PNCs were positively correlated with LTO during impact-sector winds, as indicated by hourly average PNCs plotted versus LTO (colored by ambient temperature) in Figure 5. Figure 6 shows Spearman’s partial correlation coefficients between LTO and hourly average particle number and other pollutant concentrations. Controlling for meteorology and temporal variation, the correlation between hourly average PNCs and LTO was positive and significant (rs = 0.22 and p < 0.01 for Chelsea, and rs = 0.36 and p < 0.01 for Roxbury). Further, at the Roxbury site, controlling for concurrent traffic on I-93 as a proxy for local traffic, meteorology, and temporal variation, the correlation was still positive and significant (rs = 0.29; p < 0.01). Likewise, using concurrent NOx and CO as a proxy for local traffic emissions and controlling for meteorology and temporal variation, the correlation was also positive and significant (rs = 0.31; p < 0.01). Additionally, controlling for PM2.5 and ozone as well as traffic on I-93, the correlation was still positive and significant (rs = 0.23; p < 0.01). Of the pollutants other than particle number, only oxides of nitrogen were significantly correlated with LTO after taking meteorology, temporal variation, and traffic on I-93 into account (rs = 0.09, 0.20, and 0.18 for NO, NO2, and NOx, respectively; p < 0.01). Spearman’s correlation coefficient values for hourly average PNCs, hourly average baseline PNCs, hourly median PNCs, and hourly average concentrations of other pollutants are summarized in Table S6 of the Supporting Information.

Figure 5.

Figure 5

(a and b) Hourly average PNCs during impact-sector winds plotted against LTO for the Chelsea and Roxbury sites colored by ambient temperature (°C).

Figure 6.

Figure 6

Spearman’s partial correlation coefficients between LTO and hourly average pollutant concentrations at the Roxbury site controlling for different sets of variables (see Table S5 of the Supporting Information). Insignificant correlations (p > 0.01) are marked as black dots.
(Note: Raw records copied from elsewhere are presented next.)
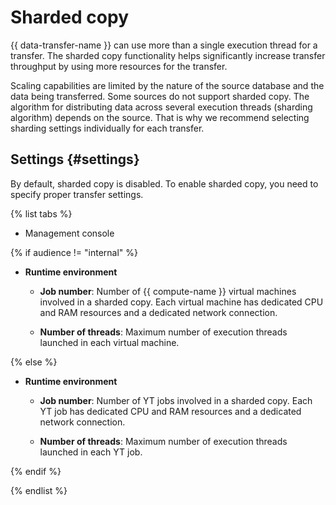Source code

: # Sharded copy

{{ data-transfer-name }} can use more than a single execution thread for a transfer. The sharded copy functionality helps significantly increase transfer throughput by using more resources for the transfer.

Scaling capabilities are limited by the nature of the source database and the data being transferred. Some sources do not support sharded copy. The algorithm for distributing data across several execution threads (sharding algorithm) depends on the source. That is why we recommend selecting sharding settings individually for each transfer.

## Settings {#settings}

By default, sharded copy is disabled. To enable sharded copy, you need to specify proper transfer settings.

{% list tabs %}

- Management console

{% if audience != "internal" %}

  * **Runtime environment**

     * **Job number**: Number of {{ compute-name }} virtual machines involved in a sharded copy. Each virtual machine has dedicated CPU and RAM resources and a dedicated network connection.

     * **Number of threads**: Maximum number of execution threads launched in each virtual machine.

{% else %}

  * **Runtime environment**

     * **Job number**: Number of YT jobs involved in a sharded copy. Each YT job has dedicated CPU and RAM resources and a dedicated network connection.

     * **Number of threads**: Maximum number of execution threads launched in each YT job.

{% endif %}

{% endlist %}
The impact-sector average BC concentration at the Roxbury site was somewhat higher than in other sectors [median concentration was 0.58 μg/m3 (interquartile range of 0.39–1.0 μg/m3) compared to 0.49 μg/m3 (interquartile range of 0.30–0.79 μg/m3); Mann–Whitney U test; p < 0.01], and although correlation with flight activity was significant after controlling for meteorology and temporal variation (rs = 0.12; p < 0.01), it was not significant after additionally accounting for I-93 traffic (rs = 0.08; p = 0.023). Concurrently measured PM2.5 was not significantly correlated with LTO by itself or after controlling for meteorology and temporal variation or traffic.

Effect of the Wind Speed on PNCs

PNCs increased with wind speed for impact-sector winds but decreased with wind speed for winds from other directions (Figure 7). Highest PNCs for winds from other directions were observed during calm to <10 km h−1 winds. But during impact-sector winds, the highest PNCs were observed during 25–35 km h−1 winds at Chelsea (Figure 7a) and 30–50 km h−1 winds at Roxbury (Figure 7b). The increase in PNCs with wind speed was not due to increased flight activity: the average LTO was 41 ± 29% h−1 for wind speeds > 30 km h−1 and 41 ± 22% h−1 for wind speeds < 30 km h−1 in Figure 7d (see Figure S11 of the Supporting Information for LTO values).

Figure 7.

Figure 7

(a and b) PNC roses. The radial axis represents wind speed (km h−1), and the angular coordinate represents wind direction. The azimuth angle of the airport from the sites is marked. (c–f) PNC dependence upon wind speed for impact-sector winds and all other directions. For visual clarity, hourly average PNCs were aggregated in 3.6 km h−1 (1 m s−1) and 5 °C bins, and bin averages are plotted against wind speed. (d) Hours (not bin averages) corresponding to times when normal flight operations were interrupted by two extreme weather events are marked with black dots (also see Figures S11–S14 of the Supporting Information).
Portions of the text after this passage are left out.